[[ Input, beginning ]]

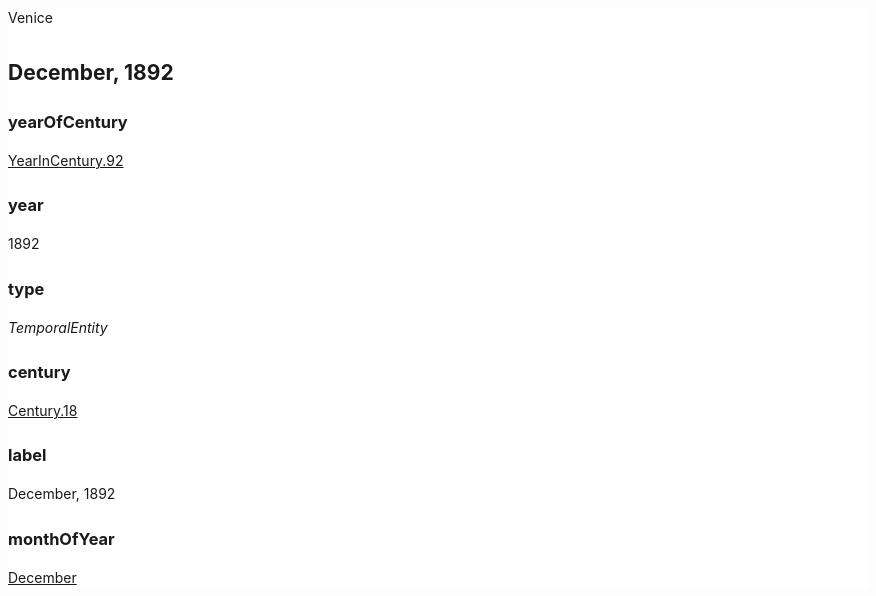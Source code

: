 Venice

## December, 1892

### yearOfCentury


[YearInCentury.92](#YearInCentury.92)

### year


1892

### type


*TemporalEntity*

### century


[Century.18](#Century.18)

### label


December, 1892

### monthOfYear


[December](#December)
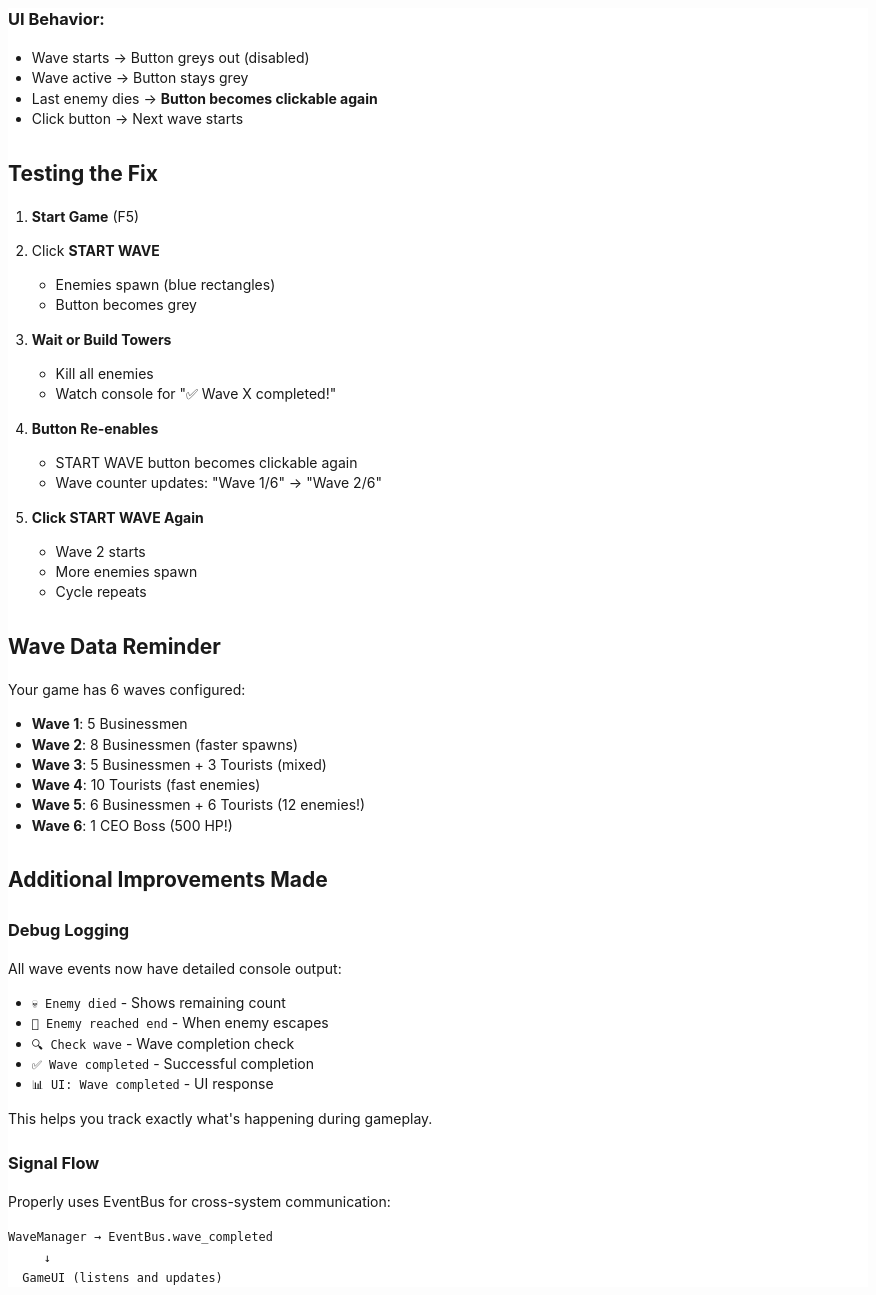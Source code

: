 ### UI Behavior:
- Wave starts → Button greys out (disabled)
- Wave active → Button stays grey
- Last enemy dies → **Button becomes clickable again**
- Click button → Next wave starts

## Testing the Fix

1. **Start Game** (F5)
2. Click **START WAVE**
   - Enemies spawn (blue rectangles)
   - Button becomes grey

3. **Wait or Build Towers**
   - Kill all enemies
   - Watch console for "✅ Wave X completed!"

4. **Button Re-enables**
   - START WAVE button becomes clickable again
   - Wave counter updates: "Wave 1/6" → "Wave 2/6"

5. **Click START WAVE Again**
   - Wave 2 starts
   - More enemies spawn
   - Cycle repeats

## Wave Data Reminder

Your game has 6 waves configured:
- **Wave 1**: 5 Businessmen
- **Wave 2**: 8 Businessmen (faster spawns)
- **Wave 3**: 5 Businessmen + 3 Tourists (mixed)
- **Wave 4**: 10 Tourists (fast enemies)
- **Wave 5**: 6 Businessmen + 6 Tourists (12 enemies!)
- **Wave 6**: 1 CEO Boss (500 HP!)

## Additional Improvements Made

### Debug Logging
All wave events now have detailed console output:
- `💀 Enemy died` - Shows remaining count
- `🏁 Enemy reached end` - When enemy escapes
- `🔍 Check wave` - Wave completion check
- `✅ Wave completed` - Successful completion
- `📊 UI: Wave completed` - UI response

This helps you track exactly what's happening during gameplay.

### Signal Flow
Properly uses EventBus for cross-system communication:
```
WaveManager → EventBus.wave_completed
     ↓
  GameUI (listens and updates)
```
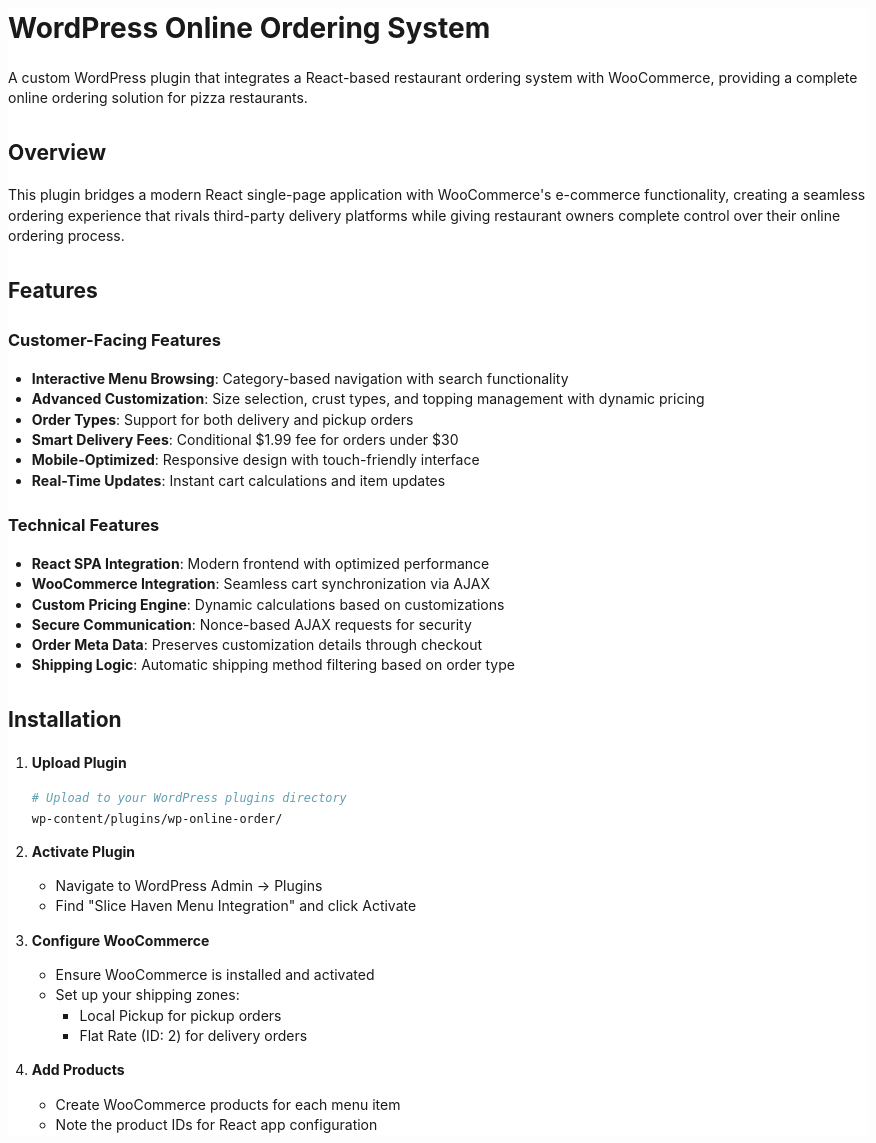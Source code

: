 # WordPress Online Ordering System

A custom WordPress plugin that integrates a React-based restaurant ordering system with WooCommerce, providing a complete online ordering solution for pizza restaurants.

## Overview

This plugin bridges a modern React single-page application with WooCommerce's e-commerce functionality, creating a seamless ordering experience that rivals third-party delivery platforms while giving restaurant owners complete control over their online ordering process.

## Features

### Customer-Facing Features
- **Interactive Menu Browsing**: Category-based navigation with search functionality
- **Advanced Customization**: Size selection, crust types, and topping management with dynamic pricing
- **Order Types**: Support for both delivery and pickup orders
- **Smart Delivery Fees**: Conditional $1.99 fee for orders under $30
- **Mobile-Optimized**: Responsive design with touch-friendly interface
- **Real-Time Updates**: Instant cart calculations and item updates

### Technical Features
- **React SPA Integration**: Modern frontend with optimized performance
- **WooCommerce Integration**: Seamless cart synchronization via AJAX
- **Custom Pricing Engine**: Dynamic calculations based on customizations
- **Secure Communication**: Nonce-based AJAX requests for security
- **Order Meta Data**: Preserves customization details through checkout
- **Shipping Logic**: Automatic shipping method filtering based on order type

## Installation

1. **Upload Plugin**
   ```bash
   # Upload to your WordPress plugins directory
   wp-content/plugins/wp-online-order/
   ```

2. **Activate Plugin**
   - Navigate to WordPress Admin → Plugins
   - Find "Slice Haven Menu Integration" and click Activate

3. **Configure WooCommerce**
   - Ensure WooCommerce is installed and activated
   - Set up your shipping zones:
     - Local Pickup for pickup orders
     - Flat Rate (ID: 2) for delivery orders

4. **Add Products**
   - Create WooCommerce products for each menu item
   - Note the product IDs for React app configuration
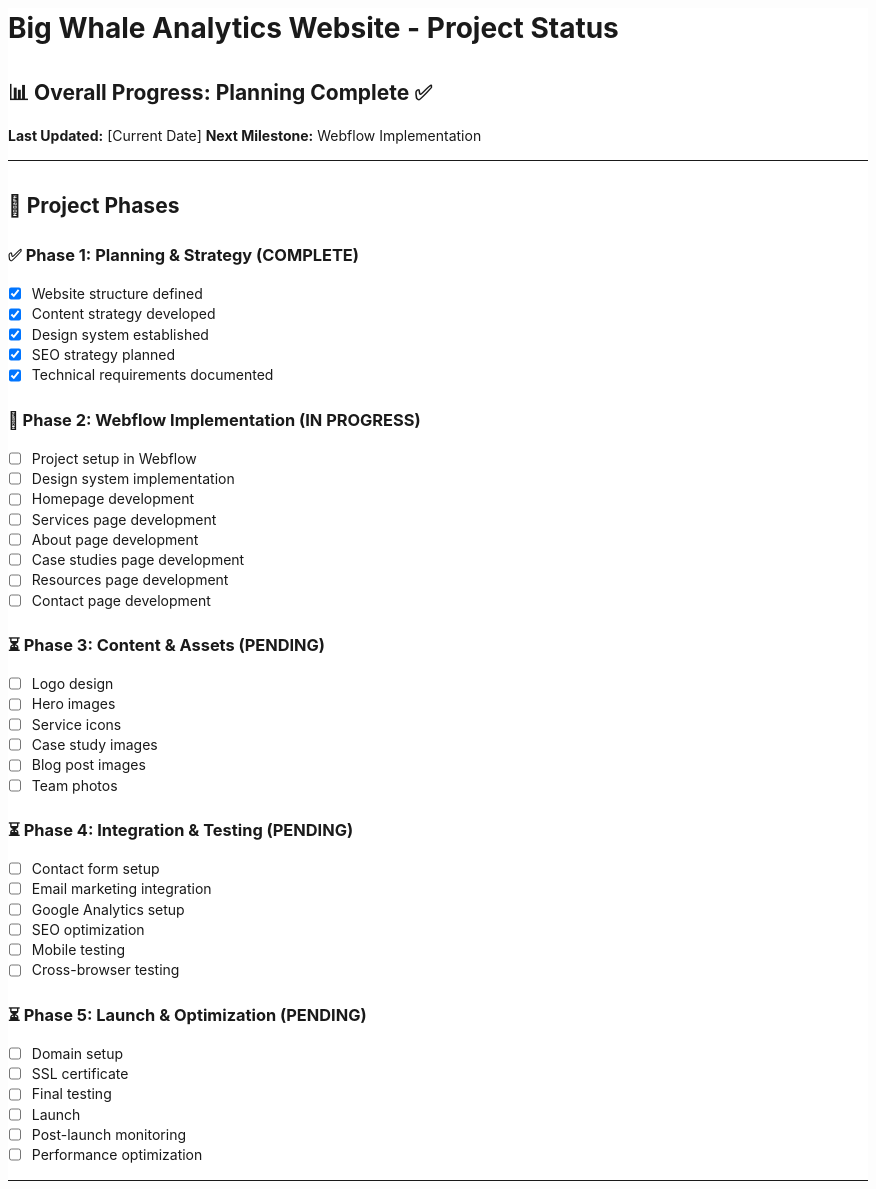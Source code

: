 # Big Whale Analytics Website - Project Status

## 📊 Overall Progress: **Planning Complete** ✅

**Last Updated:** [Current Date]
**Next Milestone:** Webflow Implementation

---

## 🎯 Project Phases

### ✅ Phase 1: Planning & Strategy (COMPLETE)
- [x] Website structure defined
- [x] Content strategy developed
- [x] Design system established
- [x] SEO strategy planned
- [x] Technical requirements documented

### 🔄 Phase 2: Webflow Implementation (IN PROGRESS)
- [ ] Project setup in Webflow
- [ ] Design system implementation
- [ ] Homepage development
- [ ] Services page development
- [ ] About page development
- [ ] Case studies page development
- [ ] Resources page development
- [ ] Contact page development

### ⏳ Phase 3: Content & Assets (PENDING)
- [ ] Logo design
- [ ] Hero images
- [ ] Service icons
- [ ] Case study images
- [ ] Blog post images
- [ ] Team photos

### ⏳ Phase 4: Integration & Testing (PENDING)
- [ ] Contact form setup
- [ ] Email marketing integration
- [ ] Google Analytics setup
- [ ] SEO optimization
- [ ] Mobile testing
- [ ] Cross-browser testing

### ⏳ Phase 5: Launch & Optimization (PENDING)
- [ ] Domain setup
- [ ] SSL certificate
- [ ] Final testing
- [ ] Launch
- [ ] Post-launch monitoring
- [ ] Performance optimization

---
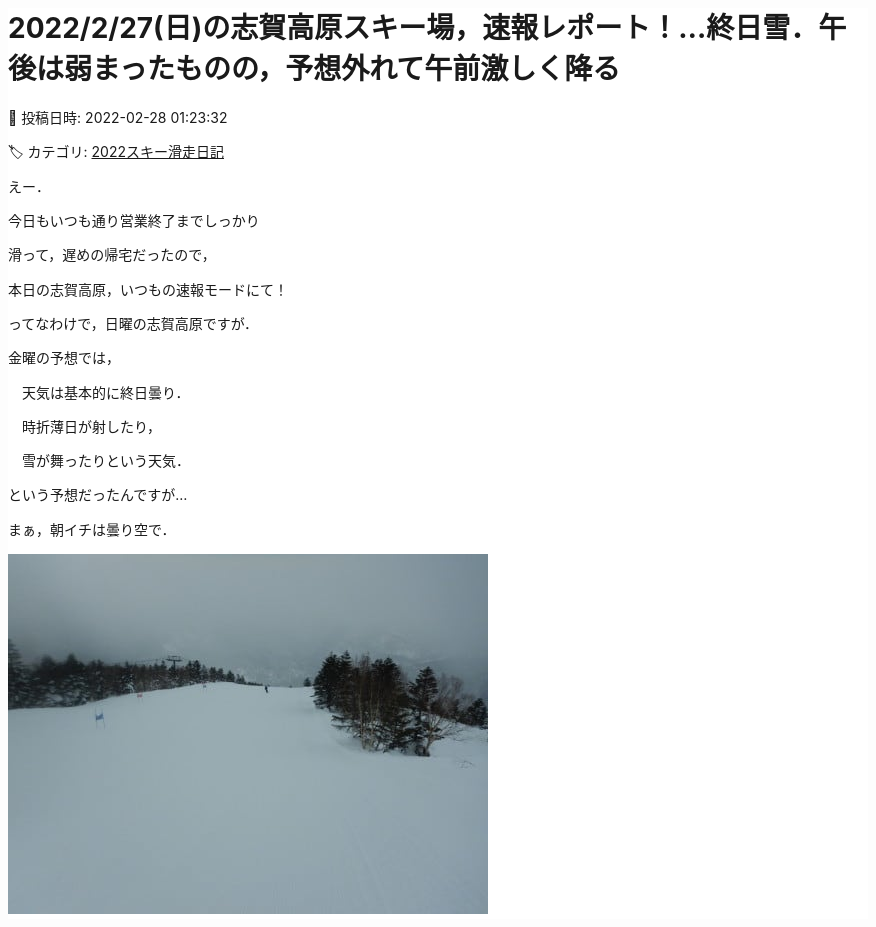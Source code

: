 # 2022/2/27(日)の志賀高原スキー場，速報レポート！…終日雪．午後は弱まったものの，予想外れて午前激しく降る

📅 投稿日時: 2022-02-28 01:23:32

🏷️ カテゴリ: [2022スキー滑走日記](cc9cb73e4320f6a97af6fccc37587a61a.md)

えー．


今日もいつも通り営業終了までしっかり


滑って，遅めの帰宅だったので，


本日の志賀高原，いつもの速報モードにて！





ってなわけで，日曜の志賀高原ですが．


金曜の予想では，


　天気は基本的に終日曇り．


　時折薄日が射したり，


　雪が舞ったりという天気．


という予想だったんですが…





まぁ，朝イチは曇り空で．




![d28c9d4f77c696dead0c5e4ecbf6eb1a.jpg](images/d28c9d4f77c696dead0c5e4ecbf6eb1a.jpg)
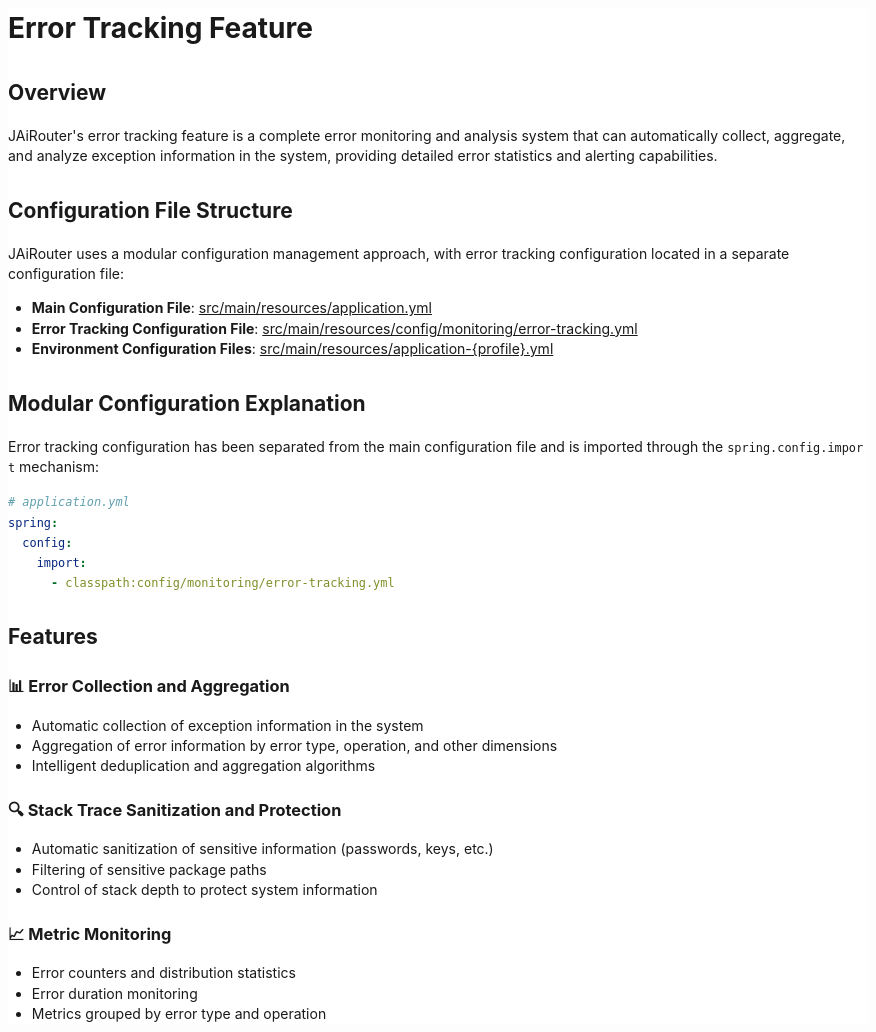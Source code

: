 # Error Tracking Feature

## Overview

JAiRouter's error tracking feature is a complete error monitoring and analysis system that can automatically collect, aggregate, and analyze exception information in the system, providing detailed error statistics and alerting capabilities.

## Configuration File Structure

JAiRouter uses a modular configuration management approach, with error tracking configuration located in a separate configuration file:

- **Main Configuration File**: [src/main/resources/application.yml](file://d:/IdeaProjects/model-router/src/main/resources/application.yml)
- **Error Tracking Configuration File**: [src/main/resources/config/monitoring/error-tracking.yml](file://d:/IdeaProjects/model-router/src/main/resources/config/monitoring/error-tracking.yml)
- **Environment Configuration Files**: [src/main/resources/application-{profile}.yml](file://d:/IdeaProjects/model-router/src/main/resources/application-dev.yml)

## Modular Configuration Explanation

Error tracking configuration has been separated from the main configuration file and is imported through the `spring.config.import` mechanism:

```yaml
# application.yml
spring:
  config:
    import:
      - classpath:config/monitoring/error-tracking.yml
```

## Features

### 📊 Error Collection and Aggregation
- Automatic collection of exception information in the system
- Aggregation of error information by error type, operation, and other dimensions
- Intelligent deduplication and aggregation algorithms

### 🔍 Stack Trace Sanitization and Protection
- Automatic sanitization of sensitive information (passwords, keys, etc.)
- Filtering of sensitive package paths
- Control of stack depth to protect system information

### 📈 Metric Monitoring
- Error counters and distribution statistics
- Error duration monitoring
- Metrics grouped by error type and operation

[[ Input, end ]]

Task statement
In your copy, include no pictures, but reproduce all records exactly.

Finished task
Source code

: Venice

## December, 1892

### yearOfCentury


[YearInCentury.92](#YearInCentury.92)

### year


1892

### type


*TemporalEntity*

### century


[Century.18](#Century.18)

### label


December, 1892

### monthOfYear


[December](#December)
Source code

: ### UI Behavior:
- Wave starts → Button greys out (disabled)
- Wave active → Button stays grey
- Last enemy dies → **Button becomes clickable again**
- Click button → Next wave starts

## Testing the Fix

1. **Start Game** (F5)
2. Click **START WAVE**
   - Enemies spawn (blue rectangles)
   - Button becomes grey

3. **Wait or Build Towers**
   - Kill all enemies
   - Watch console for "✅ Wave X completed!"

4. **Button Re-enables**
   - START WAVE button becomes clickable again
   - Wave counter updates: "Wave 1/6" → "Wave 2/6"

5. **Click START WAVE Again**
   - Wave 2 starts
   - More enemies spawn
   - Cycle repeats

## Wave Data Reminder

Your game has 6 waves configured:
- **Wave 1**: 5 Businessmen
- **Wave 2**: 8 Businessmen (faster spawns)
- **Wave 3**: 5 Businessmen + 3 Tourists (mixed)
- **Wave 4**: 10 Tourists (fast enemies)
- **Wave 5**: 6 Businessmen + 6 Tourists (12 enemies!)
- **Wave 6**: 1 CEO Boss (500 HP!)

## Additional Improvements Made

### Debug Logging
All wave events now have detailed console output:
- `💀 Enemy died` - Shows remaining count
- `🏁 Enemy reached end` - When enemy escapes
- `🔍 Check wave` - Wave completion check
- `✅ Wave completed` - Successful completion
- `📊 UI: Wave completed` - UI response

This helps you track exactly what's happening during gameplay.

### Signal Flow
Properly uses EventBus for cross-system communication:
```
WaveManager → EventBus.wave_completed
     ↓
  GameUI (listens and updates)
```
Source code

: # WordPress Online Ordering System

A custom WordPress plugin that integrates a React-based restaurant ordering system with WooCommerce, providing a complete online ordering solution for pizza restaurants.

## Overview

This plugin bridges a modern React single-page application with WooCommerce's e-commerce functionality, creating a seamless ordering experience that rivals third-party delivery platforms while giving restaurant owners complete control over their online ordering process.

## Features

### Customer-Facing Features
- **Interactive Menu Browsing**: Category-based navigation with search functionality
- **Advanced Customization**: Size selection, crust types, and topping management with dynamic pricing
- **Order Types**: Support for both delivery and pickup orders
- **Smart Delivery Fees**: Conditional $1.99 fee for orders under $30
- **Mobile-Optimized**: Responsive design with touch-friendly interface
- **Real-Time Updates**: Instant cart calculations and item updates

### Technical Features
- **React SPA Integration**: Modern frontend with optimized performance
- **WooCommerce Integration**: Seamless cart synchronization via AJAX
- **Custom Pricing Engine**: Dynamic calculations based on customizations
- **Secure Communication**: Nonce-based AJAX requests for security
- **Order Meta Data**: Preserves customization details through checkout
- **Shipping Logic**: Automatic shipping method filtering based on order type

## Installation

1. **Upload Plugin**
   ```bash
   # Upload to your WordPress plugins directory
   wp-content/plugins/wp-online-order/
   ```

2. **Activate Plugin**
   - Navigate to WordPress Admin → Plugins
   - Find "Slice Haven Menu Integration" and click Activate

3. **Configure WooCommerce**
   - Ensure WooCommerce is installed and activated
   - Set up your shipping zones:
     - Local Pickup for pickup orders
     - Flat Rate (ID: 2) for delivery orders

4. **Add Products**
   - Create WooCommerce products for each menu item
   - Note the product IDs for React app configuration
Source code

: # Big Whale Analytics Website - Project Status

## 📊 Overall Progress: **Planning Complete** ✅

**Last Updated:** [Current Date]
**Next Milestone:** Webflow Implementation

---

## 🎯 Project Phases

### ✅ Phase 1: Planning & Strategy (COMPLETE)
- [x] Website structure defined
- [x] Content strategy developed
- [x] Design system established
- [x] SEO strategy planned
- [x] Technical requirements documented

### 🔄 Phase 2: Webflow Implementation (IN PROGRESS)
- [ ] Project setup in Webflow
- [ ] Design system implementation
- [ ] Homepage development
- [ ] Services page development
- [ ] About page development
- [ ] Case studies page development
- [ ] Resources page development
- [ ] Contact page development

### ⏳ Phase 3: Content & Assets (PENDING)
- [ ] Logo design
- [ ] Hero images
- [ ] Service icons
- [ ] Case study images
- [ ] Blog post images
- [ ] Team photos

### ⏳ Phase 4: Integration & Testing (PENDING)
- [ ] Contact form setup
- [ ] Email marketing integration
- [ ] Google Analytics setup
- [ ] SEO optimization
- [ ] Mobile testing
- [ ] Cross-browser testing

### ⏳ Phase 5: Launch & Optimization (PENDING)
- [ ] Domain setup
- [ ] SSL certificate
- [ ] Final testing
- [ ] Launch
- [ ] Post-launch monitoring
- [ ] Performance optimization

---
Source code

: # 2022/2/27(日)の志賀高原スキー場，速報レポート！…終日雪．午後は弱まったものの，予想外れて午前激しく降る

📅 投稿日時: 2022-02-28 01:23:32

🏷️ カテゴリ: [2022スキー滑走日記](cc9cb73e4320f6a97af6fccc37587a61a.md)

えー．


今日もいつも通り営業終了までしっかり


滑って，遅めの帰宅だったので，


本日の志賀高原，いつもの速報モードにて！





ってなわけで，日曜の志賀高原ですが．


金曜の予想では，


　天気は基本的に終日曇り．


　時折薄日が射したり，


　雪が舞ったりという天気．


という予想だったんですが…





まぁ，朝イチは曇り空で．




![d28c9d4f77c696dead0c5e4ecbf6eb1a.jpg](images/d28c9d4f77c696dead0c5e4ecbf6eb1a.jpg)
Source code

: # Error Tracking Feature

## Overview

JAiRouter's error tracking feature is a complete error monitoring and analysis system that can automatically collect, aggregate, and analyze exception information in the system, providing detailed error statistics and alerting capabilities.

## Configuration File Structure

JAiRouter uses a modular configuration management approach, with error tracking configuration located in a separate configuration file:

- **Main Configuration File**: [src/main/resources/application.yml](file://d:/IdeaProjects/model-router/src/main/resources/application.yml)
- **Error Tracking Configuration File**: [src/main/resources/config/monitoring/error-tracking.yml](file://d:/IdeaProjects/model-router/src/main/resources/config/monitoring/error-tracking.yml)
- **Environment Configuration Files**: [src/main/resources/application-{profile}.yml](file://d:/IdeaProjects/model-router/src/main/resources/application-dev.yml)

## Modular Configuration Explanation

Error tracking configuration has been separated from the main configuration file and is imported through the `spring.config.import` mechanism:

```yaml
# application.yml
spring:
  config:
    import:
      - classpath:config/monitoring/error-tracking.yml
```

## Features

### 📊 Error Collection and Aggregation
- Automatic collection of exception information in the system
- Aggregation of error information by error type, operation, and other dimensions
- Intelligent deduplication and aggregation algorithms

### 🔍 Stack Trace Sanitization and Protection
- Automatic sanitization of sensitive information (passwords, keys, etc.)
- Filtering of sensitive package paths
- Control of stack depth to protect system information

### 📈 Metric Monitoring
- Error counters and distribution statistics
- Error duration monitoring
- Metrics grouped by error type and operation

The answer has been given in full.